Cooked this so many times, so many ways. 
This is pretty simple for the complex flavors it yields. 
Just used WalMart supplies so the ingredients are easy to get. 
It's more about technique than ingredients I suppose, I never
measure much of anything anymore, you know what you like.
Most of the fat is rendered out of this making it more healthy,
but you have to compensate for that flavor somehow. This is how I do it. 

Here are the ingredients. The already chopped and bagged onions bell pepper celery are about 1.5-2 cups each. 










Caramelizing the sausage and veggies adds huge flavor to the mix. 
I start with the sausage, render off the fat and put it in the dry pot.










Next pour off the sausage oil and replace it with the oil inside the can of anchovies. 
Brown down the veggies and three minutes before adding to dry pot, 
add the chopped anchovies and a healthy dose of chopped garlic. 
I used some seeded red ripe Jalapenos from the garden in this so that
is what you see that is red. 










Because I have these growing around the house I use them, 
but it isn't necessary. I added a bundle with sage, thyme, 
parsley and oregano in it, and always add a good many bay leaves, 
especially if they are dried out like these are and not really fresh. 
Don't add salt, anchovies have plenty.
Cover this with about 3 inches of water and bring to a boil then simmer on
low for about 20-25 minutes to pull the flavors out of everything into the 
water but don't over do it. 










I use these two when I'm too lazy to make my own because the flavors are
good and both are comparatively low in salt and heat compared to most 
Cajun blends. I can't get enough spice flavor before it gets too salty or too hot
from Tony's, Zatarains, Slap Ya Mama etc. etc. 

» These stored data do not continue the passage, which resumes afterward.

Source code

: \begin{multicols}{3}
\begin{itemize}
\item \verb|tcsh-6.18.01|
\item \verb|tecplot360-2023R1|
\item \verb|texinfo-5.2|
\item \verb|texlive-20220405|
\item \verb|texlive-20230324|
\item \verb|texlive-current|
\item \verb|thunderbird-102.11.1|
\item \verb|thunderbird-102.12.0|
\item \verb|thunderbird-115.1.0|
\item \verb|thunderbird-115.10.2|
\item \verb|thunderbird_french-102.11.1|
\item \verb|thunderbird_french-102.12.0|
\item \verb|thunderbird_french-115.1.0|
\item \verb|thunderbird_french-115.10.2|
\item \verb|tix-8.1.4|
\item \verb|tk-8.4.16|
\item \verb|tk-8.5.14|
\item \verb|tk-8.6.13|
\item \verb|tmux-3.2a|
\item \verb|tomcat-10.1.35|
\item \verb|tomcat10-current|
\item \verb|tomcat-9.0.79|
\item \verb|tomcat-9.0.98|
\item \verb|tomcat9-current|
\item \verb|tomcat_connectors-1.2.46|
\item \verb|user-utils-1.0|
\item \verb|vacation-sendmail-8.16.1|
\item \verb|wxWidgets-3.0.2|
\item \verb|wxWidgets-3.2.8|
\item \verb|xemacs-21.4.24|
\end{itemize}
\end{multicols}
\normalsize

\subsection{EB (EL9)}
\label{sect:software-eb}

Spice to taste, if this looks like a lot to you then break it down in smaller
increments to add then check. I actually used this plus half as much again
because I could get away with it avoiding the salt and heat. 
Add this and bring the pot to a rolling boil. 










Add your 2 pounds of beans when the pot is rolling and keep it on high
until the water starts to boil again, cook it for 2 to 4 minutes or until the
beans rise to the top and their skin is wrinkling. 
Turn the heat off and cover. I use parts of the two ways to cook beans in this
approach, not only do I boil them and then turn off the heat like you do when
you want to quick soak them, I also let this cool down completely and soak
overnight. You already have all your flavors in the pot. 
The longer you cook it, the more of the flavor you will cook away. 
If you do it this way, the beans will absorb all of these flavors and 
if you leave it overnight, it takes very little cooking the next day to finish
the beans, so you keep most of your flavor and it's in the beans too. 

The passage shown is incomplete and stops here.